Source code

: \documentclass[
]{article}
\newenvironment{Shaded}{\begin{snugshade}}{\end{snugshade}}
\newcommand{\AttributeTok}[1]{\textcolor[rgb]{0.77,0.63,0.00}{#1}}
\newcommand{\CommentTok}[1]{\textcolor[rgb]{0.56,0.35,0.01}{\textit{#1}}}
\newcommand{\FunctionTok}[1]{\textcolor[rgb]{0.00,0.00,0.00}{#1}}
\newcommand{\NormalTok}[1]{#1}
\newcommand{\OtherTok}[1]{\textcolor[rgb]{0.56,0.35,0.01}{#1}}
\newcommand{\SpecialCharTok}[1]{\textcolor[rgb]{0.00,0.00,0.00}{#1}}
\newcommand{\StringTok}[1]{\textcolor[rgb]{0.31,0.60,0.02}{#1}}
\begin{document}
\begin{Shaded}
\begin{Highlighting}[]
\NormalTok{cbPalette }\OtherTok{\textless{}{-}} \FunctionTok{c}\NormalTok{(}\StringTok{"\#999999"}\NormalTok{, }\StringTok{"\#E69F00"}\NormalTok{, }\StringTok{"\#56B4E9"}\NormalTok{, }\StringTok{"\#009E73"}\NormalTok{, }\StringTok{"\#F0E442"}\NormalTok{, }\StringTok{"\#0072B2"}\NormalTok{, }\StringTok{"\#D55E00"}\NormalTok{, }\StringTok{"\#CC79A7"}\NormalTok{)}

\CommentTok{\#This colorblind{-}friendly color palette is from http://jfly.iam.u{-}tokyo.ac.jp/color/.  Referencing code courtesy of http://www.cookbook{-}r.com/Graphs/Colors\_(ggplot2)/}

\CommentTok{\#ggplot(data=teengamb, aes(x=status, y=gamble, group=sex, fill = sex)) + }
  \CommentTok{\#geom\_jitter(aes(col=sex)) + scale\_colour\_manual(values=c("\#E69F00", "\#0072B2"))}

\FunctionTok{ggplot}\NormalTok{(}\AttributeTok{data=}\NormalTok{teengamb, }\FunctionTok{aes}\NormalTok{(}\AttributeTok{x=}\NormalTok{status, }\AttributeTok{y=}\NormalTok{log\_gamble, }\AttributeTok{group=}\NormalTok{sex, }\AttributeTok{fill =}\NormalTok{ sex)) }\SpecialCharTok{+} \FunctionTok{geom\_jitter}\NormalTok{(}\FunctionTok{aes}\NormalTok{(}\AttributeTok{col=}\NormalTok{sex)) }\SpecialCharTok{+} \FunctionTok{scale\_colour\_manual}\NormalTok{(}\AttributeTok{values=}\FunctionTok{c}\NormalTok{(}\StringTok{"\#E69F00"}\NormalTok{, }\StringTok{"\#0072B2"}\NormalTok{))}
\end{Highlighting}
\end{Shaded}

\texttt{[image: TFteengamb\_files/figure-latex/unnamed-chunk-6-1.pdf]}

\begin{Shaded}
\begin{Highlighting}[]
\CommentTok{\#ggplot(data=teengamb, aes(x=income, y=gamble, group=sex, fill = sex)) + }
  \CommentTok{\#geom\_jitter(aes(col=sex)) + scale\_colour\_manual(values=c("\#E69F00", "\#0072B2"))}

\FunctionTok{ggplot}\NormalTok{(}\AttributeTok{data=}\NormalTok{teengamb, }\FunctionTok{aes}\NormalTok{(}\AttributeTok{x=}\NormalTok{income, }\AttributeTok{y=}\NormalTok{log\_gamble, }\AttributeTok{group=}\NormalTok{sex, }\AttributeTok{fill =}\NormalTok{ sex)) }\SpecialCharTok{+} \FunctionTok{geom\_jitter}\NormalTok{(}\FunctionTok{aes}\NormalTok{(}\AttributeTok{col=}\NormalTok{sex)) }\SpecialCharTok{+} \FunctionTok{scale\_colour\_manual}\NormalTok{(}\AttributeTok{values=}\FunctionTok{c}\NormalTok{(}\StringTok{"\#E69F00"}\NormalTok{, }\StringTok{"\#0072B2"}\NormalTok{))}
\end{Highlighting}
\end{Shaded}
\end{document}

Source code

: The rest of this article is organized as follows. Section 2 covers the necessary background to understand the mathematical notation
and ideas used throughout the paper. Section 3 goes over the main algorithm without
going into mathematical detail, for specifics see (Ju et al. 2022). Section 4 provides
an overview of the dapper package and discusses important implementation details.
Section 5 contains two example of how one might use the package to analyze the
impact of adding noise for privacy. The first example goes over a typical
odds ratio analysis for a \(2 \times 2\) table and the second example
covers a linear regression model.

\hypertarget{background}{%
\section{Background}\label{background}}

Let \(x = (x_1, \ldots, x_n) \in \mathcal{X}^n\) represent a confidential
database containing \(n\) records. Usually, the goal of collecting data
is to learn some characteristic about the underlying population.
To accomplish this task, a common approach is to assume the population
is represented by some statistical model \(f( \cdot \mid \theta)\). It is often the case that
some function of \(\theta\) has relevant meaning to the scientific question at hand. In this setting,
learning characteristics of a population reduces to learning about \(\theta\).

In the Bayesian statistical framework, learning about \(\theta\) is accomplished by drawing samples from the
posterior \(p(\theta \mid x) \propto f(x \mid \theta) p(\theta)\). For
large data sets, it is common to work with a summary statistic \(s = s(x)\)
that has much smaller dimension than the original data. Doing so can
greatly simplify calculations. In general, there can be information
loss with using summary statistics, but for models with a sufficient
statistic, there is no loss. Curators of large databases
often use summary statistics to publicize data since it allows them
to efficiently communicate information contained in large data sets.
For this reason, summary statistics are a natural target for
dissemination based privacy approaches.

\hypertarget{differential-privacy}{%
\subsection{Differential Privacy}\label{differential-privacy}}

=-=-=-=-=

The requested output is the line holding "database containing \(n\)" and every line after it up to the last line of the listing, exactly, with nothing else.

* [Finished task]
database containing \(n\) records. Usually, the goal of collecting data
is to learn some characteristic about the underlying population.
To accomplish this task, a common approach is to assume the population
is represented by some statistical model \(f( \cdot \mid \theta)\). It is often the case that
some function of \(\theta\) has relevant meaning to the scientific question at hand. In this setting,
learning characteristics of a population reduces to learning about \(\theta\).

In the Bayesian statistical framework, learning about \(\theta\) is accomplished by drawing samples from the
posterior \(p(\theta \mid x) \propto f(x \mid \theta) p(\theta)\). For
large data sets, it is common to work with a summary statistic \(s = s(x)\)
that has much smaller dimension than the original data. Doing so can
greatly simplify calculations. In general, there can be information
loss with using summary statistics, but for models with a sufficient
statistic, there is no loss. Curators of large databases
often use summary statistics to publicize data since it allows them
to efficiently communicate information contained in large data sets.
For this reason, summary statistics are a natural target for
dissemination based privacy approaches.

\hypertarget{differential-privacy}{%
\subsection{Differential Privacy}\label{differential-privacy}}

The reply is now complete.